Das ist ein merkwürdiger Ba’al Haturim. Mosches Fürsprache für das jüdische Volk war eine edle Tat. Als Folge seiner Anstrengung wurde das jüdische Volk gerettet. Der Sukkat David zitiert aus dem Sohar, dass Noach die Sintflut hätte verhindern können, wenn er mit so kraftvollen Gebeten für seine Generation zu G’tt gefleht hätte. Es scheint ungerecht zu sein, dass Mosche für seine heldenhaften Einsatz bestraft werden sollte.

Der Sukkat David erklärt in der Folge, dass das Weglassen von Mosches Namen in Parschat Tezaveh keine Strafe darstellt. Es stellt jedoch den Preis dar, den er bereit war zu zahlen. Er rechnete damit, dass seine Bitte „Lösche mich aus Deinem Buch aus“ in die Tat umgesetzt würde. Er meinte jedoch: „Es ist mir gleich. Ich sorge mich mehr um das jüdische Volk als um meine Ehre.“

Parschat Tezaveh stellt keine Bestrafung dar. Es ist der Preis für die Aufopferung von Mosche Rabbejnu, der bereitwillig seinen Namen aus der Torah gelöscht haben wollte, wenn nur das jüdische Volk gerettet würde.

Es gibt in der ganzen Torah zwei Stellen, wo die Torah Mosche verherrlicht. Eine Stelle ist in Parschat Beha’alotecha, nachdem Mirjam und Aaron offenbar schlecht über Mosche gesprochen hatten und G’tt sie zurechtwies.

Die andere Stelle befindet sich in Parschat Sot HaBracha, wo die Torah seinen Nachruf wiedergibt. Es scheint, dass dies die einzigen zwei Stellen sind, an denen die Torah Mosches Grösse bezeugt.

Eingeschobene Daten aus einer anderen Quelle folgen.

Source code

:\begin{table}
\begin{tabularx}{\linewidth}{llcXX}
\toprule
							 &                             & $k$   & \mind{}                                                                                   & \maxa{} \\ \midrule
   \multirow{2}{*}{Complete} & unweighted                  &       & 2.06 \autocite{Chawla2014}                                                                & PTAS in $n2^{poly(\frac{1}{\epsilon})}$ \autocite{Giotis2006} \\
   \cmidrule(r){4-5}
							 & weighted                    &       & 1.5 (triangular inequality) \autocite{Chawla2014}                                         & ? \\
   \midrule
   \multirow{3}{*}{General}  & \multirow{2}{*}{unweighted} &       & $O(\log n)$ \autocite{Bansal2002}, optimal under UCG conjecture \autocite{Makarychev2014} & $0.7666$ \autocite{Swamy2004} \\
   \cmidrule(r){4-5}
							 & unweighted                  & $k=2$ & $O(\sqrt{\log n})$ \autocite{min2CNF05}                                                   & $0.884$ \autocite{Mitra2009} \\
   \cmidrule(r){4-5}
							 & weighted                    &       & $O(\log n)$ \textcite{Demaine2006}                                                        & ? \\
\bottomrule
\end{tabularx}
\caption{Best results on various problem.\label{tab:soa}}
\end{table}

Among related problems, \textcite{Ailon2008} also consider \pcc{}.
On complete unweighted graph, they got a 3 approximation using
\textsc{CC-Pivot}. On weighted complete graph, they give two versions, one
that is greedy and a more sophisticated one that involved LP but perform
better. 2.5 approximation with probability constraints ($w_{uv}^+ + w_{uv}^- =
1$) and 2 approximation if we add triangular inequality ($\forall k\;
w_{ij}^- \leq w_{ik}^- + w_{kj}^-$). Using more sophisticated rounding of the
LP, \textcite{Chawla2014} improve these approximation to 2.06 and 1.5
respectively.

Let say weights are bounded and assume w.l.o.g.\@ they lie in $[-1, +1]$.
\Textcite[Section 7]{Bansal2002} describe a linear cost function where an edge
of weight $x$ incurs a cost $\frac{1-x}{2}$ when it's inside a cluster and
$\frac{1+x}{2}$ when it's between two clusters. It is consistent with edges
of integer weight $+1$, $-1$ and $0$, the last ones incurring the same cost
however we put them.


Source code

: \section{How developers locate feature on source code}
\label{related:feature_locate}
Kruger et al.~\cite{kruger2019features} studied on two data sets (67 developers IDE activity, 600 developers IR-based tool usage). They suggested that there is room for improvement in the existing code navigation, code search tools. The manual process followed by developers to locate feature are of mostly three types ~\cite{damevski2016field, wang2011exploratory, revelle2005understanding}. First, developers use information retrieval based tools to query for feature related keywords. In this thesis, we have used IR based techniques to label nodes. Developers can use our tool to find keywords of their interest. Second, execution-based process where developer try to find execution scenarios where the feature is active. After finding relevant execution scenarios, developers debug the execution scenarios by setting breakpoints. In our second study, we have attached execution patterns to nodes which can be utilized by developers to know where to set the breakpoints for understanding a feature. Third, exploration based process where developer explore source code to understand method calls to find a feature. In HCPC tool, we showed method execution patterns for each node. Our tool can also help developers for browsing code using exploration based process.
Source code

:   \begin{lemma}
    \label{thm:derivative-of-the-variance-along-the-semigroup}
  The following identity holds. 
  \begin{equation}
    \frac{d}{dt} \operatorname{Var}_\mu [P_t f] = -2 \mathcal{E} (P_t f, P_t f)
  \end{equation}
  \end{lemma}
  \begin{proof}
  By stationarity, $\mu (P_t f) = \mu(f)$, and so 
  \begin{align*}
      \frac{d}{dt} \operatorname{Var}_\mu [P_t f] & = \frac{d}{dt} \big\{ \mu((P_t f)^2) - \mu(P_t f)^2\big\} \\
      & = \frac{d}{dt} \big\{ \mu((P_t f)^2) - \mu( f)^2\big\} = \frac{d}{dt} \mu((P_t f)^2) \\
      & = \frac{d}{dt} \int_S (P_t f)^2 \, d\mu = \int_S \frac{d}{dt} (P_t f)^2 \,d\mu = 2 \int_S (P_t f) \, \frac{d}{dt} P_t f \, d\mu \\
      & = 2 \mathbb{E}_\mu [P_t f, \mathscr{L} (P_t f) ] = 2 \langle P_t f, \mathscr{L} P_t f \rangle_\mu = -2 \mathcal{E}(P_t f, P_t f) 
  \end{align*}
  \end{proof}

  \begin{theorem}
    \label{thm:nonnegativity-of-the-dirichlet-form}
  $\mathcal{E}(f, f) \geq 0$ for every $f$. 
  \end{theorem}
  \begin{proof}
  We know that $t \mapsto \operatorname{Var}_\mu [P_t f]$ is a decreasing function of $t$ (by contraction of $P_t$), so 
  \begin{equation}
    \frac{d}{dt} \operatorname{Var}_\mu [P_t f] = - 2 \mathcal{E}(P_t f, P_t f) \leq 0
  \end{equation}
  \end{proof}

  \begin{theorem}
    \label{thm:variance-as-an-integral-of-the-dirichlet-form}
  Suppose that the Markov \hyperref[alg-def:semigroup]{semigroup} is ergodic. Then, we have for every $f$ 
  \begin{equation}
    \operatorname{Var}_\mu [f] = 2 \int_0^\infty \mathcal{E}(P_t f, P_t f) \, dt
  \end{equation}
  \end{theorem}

Der Ba’al HaTurim verrät uns, dass Mosches Charaktereigenschaften und Tugenden in einer dritten Parscha sehr umfassend gerühmt werden. Parschat Tezaveh zeigt uns, wie sehr Mosche Rabbejnu das jüdische Volk liebte. Er liebte es so sehr, dass er bereit war, auf die Erwähnung seines Namens in der Torah zu verzichten, um es zu retten. Parschat Tezaveh vermittelt ein „stilles Zeugnis“ von der Grösse Mosches. Sie zeigt die bedingungslose Selbstaufopferung, die der Führer für sein Volk an den Tag legte. Deshalb ist es keine Ironie, sondern sehr angebracht, in der Woche seiner Jahrzeit, des Opfers von Mosche zu gedenken.

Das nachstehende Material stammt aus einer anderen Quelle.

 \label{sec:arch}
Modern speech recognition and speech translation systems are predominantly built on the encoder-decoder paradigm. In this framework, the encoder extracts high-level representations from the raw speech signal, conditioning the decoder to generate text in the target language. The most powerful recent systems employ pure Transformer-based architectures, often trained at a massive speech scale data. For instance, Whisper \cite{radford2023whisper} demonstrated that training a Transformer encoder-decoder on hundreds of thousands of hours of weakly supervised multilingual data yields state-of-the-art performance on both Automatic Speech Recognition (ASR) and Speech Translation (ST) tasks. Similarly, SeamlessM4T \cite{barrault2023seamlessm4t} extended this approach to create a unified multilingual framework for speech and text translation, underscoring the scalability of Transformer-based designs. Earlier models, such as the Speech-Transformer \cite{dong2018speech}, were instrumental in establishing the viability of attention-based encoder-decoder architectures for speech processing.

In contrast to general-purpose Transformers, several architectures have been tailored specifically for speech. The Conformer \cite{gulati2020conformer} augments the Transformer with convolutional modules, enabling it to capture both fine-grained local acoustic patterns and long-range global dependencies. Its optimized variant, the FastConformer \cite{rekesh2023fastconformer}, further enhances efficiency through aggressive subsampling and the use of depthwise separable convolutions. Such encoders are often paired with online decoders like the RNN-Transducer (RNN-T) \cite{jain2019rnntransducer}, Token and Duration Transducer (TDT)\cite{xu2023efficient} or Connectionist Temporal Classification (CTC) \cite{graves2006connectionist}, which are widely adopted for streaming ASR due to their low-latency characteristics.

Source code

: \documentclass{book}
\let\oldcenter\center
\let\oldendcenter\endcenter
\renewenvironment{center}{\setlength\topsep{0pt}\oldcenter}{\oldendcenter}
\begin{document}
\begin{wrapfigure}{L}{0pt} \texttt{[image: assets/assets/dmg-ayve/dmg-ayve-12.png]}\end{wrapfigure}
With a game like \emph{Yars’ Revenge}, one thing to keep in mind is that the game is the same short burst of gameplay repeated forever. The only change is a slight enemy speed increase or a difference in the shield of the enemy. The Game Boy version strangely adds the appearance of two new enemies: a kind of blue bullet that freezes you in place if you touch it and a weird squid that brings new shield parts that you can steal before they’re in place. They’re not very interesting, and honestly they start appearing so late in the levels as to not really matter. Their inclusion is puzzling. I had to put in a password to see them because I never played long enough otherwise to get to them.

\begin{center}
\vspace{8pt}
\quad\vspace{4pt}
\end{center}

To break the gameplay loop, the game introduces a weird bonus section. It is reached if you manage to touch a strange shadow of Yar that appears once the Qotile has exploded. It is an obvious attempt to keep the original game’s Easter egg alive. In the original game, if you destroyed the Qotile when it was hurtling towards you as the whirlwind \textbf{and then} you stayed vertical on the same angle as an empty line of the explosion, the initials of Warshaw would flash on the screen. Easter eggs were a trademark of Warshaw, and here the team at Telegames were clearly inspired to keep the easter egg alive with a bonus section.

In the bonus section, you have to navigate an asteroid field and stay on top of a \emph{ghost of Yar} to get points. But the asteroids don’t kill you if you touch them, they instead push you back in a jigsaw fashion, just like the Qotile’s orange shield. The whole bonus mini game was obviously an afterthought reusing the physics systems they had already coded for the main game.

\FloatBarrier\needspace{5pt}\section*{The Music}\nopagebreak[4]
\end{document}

Quellen und Persönlichkeiten:
Sohar: Jüdische Mystiklehre
Baal HaTurim (1268 – 1340): Torah-Erklärung von Rabbi Ja‘akov ben Ascher, der auch den Tur schrieb, eine frühe, jüdische Gesetzessammlung. Erste Ausgabe 1514 in Konstantinopel.
Rabbi David Kviat: Zeitgenössischer Rabbiner, Verfasser des Werks „Sukkat David“, Lehrer an der Jeschivat Mir, New York, USA.